Instructions for the task: Gather the lines below that include the string "Nonzero", copying each in full.

(Data extracted from a collection)

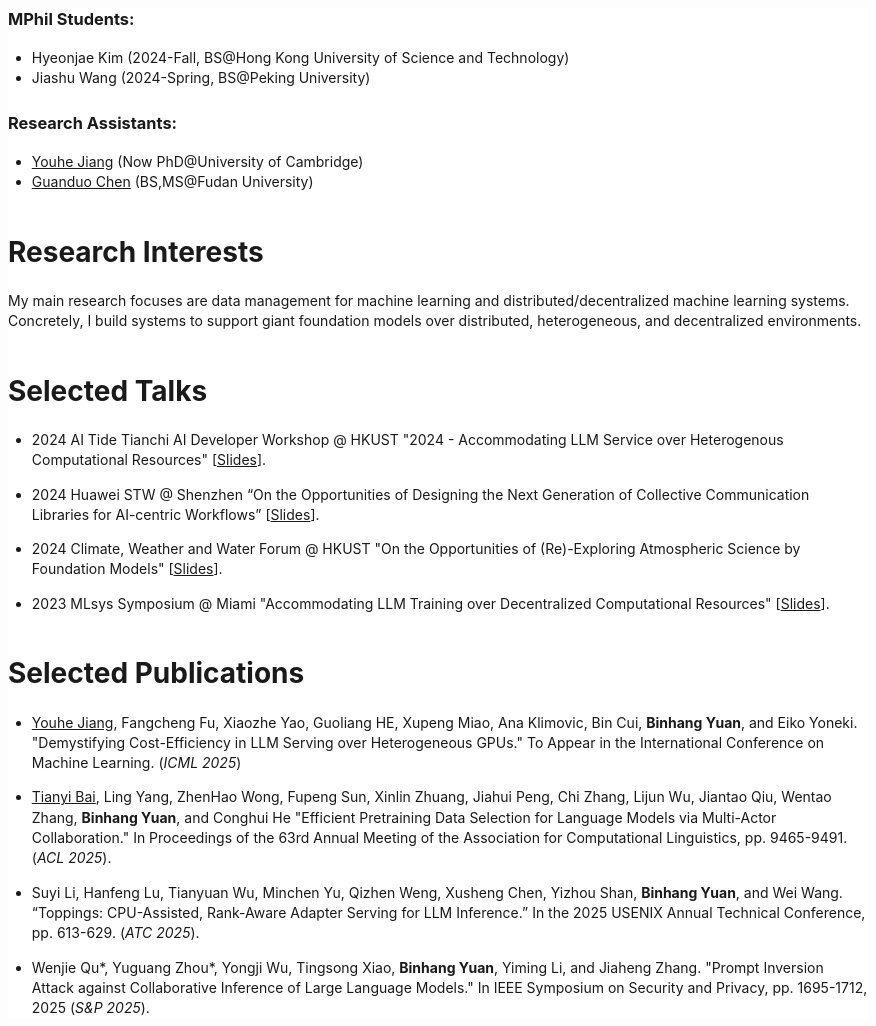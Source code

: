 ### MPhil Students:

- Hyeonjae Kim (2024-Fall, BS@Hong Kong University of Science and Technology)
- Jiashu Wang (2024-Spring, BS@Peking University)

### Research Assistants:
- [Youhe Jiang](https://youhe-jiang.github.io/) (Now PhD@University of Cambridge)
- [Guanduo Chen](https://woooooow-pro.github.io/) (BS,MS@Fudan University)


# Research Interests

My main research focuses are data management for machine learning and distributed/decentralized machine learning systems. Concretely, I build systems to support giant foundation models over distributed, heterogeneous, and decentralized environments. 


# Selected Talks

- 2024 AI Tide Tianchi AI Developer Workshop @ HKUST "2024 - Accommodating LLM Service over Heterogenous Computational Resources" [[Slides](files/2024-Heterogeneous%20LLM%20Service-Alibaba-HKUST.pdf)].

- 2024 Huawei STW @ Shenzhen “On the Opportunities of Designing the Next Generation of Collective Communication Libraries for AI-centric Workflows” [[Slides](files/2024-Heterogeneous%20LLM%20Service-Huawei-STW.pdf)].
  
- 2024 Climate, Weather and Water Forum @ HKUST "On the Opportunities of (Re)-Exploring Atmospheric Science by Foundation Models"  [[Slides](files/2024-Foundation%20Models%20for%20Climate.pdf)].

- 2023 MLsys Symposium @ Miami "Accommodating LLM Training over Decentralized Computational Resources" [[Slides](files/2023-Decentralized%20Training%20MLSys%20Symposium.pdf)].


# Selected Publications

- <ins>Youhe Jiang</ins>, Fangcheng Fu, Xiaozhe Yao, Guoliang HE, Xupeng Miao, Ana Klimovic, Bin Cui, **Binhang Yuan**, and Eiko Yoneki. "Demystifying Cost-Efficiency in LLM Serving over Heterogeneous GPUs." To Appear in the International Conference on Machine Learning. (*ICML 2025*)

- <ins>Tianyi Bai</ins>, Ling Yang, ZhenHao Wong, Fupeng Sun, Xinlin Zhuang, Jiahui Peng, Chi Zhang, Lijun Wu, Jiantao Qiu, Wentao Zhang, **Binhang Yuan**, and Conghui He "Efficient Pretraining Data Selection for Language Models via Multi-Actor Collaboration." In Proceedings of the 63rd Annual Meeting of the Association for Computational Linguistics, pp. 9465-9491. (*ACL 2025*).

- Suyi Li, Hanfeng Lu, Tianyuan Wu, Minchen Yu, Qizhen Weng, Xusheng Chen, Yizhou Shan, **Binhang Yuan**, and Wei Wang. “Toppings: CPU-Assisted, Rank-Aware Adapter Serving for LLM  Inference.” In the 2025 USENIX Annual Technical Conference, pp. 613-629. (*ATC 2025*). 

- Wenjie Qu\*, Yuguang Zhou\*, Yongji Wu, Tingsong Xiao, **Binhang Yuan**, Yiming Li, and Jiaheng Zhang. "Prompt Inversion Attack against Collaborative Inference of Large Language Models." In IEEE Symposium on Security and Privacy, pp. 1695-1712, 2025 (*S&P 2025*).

...

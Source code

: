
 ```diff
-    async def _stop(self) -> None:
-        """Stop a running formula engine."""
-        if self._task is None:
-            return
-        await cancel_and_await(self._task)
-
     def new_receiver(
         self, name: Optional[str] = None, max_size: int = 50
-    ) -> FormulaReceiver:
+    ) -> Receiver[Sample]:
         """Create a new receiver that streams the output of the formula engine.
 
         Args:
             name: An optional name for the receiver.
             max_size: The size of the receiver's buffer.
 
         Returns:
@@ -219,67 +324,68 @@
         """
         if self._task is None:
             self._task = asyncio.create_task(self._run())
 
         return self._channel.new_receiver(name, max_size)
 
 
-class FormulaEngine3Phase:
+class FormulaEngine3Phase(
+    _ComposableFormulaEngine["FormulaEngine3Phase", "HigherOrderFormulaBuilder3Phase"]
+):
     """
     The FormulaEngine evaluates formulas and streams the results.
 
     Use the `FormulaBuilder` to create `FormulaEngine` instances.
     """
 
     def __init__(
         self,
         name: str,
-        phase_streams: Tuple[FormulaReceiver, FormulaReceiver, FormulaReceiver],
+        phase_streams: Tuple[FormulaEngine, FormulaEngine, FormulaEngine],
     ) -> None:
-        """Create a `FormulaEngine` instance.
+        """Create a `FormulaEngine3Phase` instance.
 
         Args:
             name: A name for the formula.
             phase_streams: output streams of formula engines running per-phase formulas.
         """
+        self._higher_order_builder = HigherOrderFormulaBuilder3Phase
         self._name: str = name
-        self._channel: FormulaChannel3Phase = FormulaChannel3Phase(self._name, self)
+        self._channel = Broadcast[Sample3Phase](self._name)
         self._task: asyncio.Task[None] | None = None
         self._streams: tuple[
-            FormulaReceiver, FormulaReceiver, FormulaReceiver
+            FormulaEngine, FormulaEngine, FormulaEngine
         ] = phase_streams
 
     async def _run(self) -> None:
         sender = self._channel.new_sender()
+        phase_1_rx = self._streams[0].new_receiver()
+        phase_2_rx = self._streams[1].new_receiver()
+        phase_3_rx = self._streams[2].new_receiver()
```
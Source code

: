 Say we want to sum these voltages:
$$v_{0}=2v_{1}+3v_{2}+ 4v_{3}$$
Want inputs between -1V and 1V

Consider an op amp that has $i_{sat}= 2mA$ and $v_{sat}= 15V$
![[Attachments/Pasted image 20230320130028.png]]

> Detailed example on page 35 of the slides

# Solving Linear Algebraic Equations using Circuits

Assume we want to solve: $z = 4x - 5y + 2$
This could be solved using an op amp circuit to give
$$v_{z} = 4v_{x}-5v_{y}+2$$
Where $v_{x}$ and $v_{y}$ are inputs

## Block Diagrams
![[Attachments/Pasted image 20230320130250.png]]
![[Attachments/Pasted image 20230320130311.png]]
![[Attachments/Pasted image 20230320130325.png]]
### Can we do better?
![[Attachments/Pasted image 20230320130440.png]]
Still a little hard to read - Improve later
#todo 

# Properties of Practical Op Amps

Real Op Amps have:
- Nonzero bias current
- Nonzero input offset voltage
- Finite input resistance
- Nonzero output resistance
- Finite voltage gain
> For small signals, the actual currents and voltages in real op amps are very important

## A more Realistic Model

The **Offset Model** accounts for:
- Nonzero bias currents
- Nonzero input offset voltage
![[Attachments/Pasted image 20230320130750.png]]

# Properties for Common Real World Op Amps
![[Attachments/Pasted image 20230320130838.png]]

Expected answer:
- Nonzero bias current
- Nonzero input offset voltage
- Nonzero output resistance
- Nonzero bias currents
- Nonzero input offset voltage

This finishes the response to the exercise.